> Problem to work on
In the entries that follow, find each line with the word "Search" and copy it.

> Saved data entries
----

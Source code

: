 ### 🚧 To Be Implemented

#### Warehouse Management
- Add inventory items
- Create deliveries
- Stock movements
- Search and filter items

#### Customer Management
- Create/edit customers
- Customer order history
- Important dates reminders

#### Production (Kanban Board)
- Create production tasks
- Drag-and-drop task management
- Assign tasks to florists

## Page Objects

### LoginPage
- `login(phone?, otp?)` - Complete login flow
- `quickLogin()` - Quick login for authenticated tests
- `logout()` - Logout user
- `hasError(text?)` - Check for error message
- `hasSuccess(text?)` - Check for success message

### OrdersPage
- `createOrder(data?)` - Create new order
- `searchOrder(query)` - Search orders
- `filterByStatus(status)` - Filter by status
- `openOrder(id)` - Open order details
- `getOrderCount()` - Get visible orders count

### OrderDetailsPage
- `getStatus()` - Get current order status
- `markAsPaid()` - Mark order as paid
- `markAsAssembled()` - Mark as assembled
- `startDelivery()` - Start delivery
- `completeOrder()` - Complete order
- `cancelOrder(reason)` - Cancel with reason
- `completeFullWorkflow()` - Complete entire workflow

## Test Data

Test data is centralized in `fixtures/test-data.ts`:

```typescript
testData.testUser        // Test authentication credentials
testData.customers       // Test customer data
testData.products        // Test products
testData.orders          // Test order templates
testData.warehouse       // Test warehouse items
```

----

> Answer to this problem
- Search and filter items
- `searchOrder(query)` - Search orders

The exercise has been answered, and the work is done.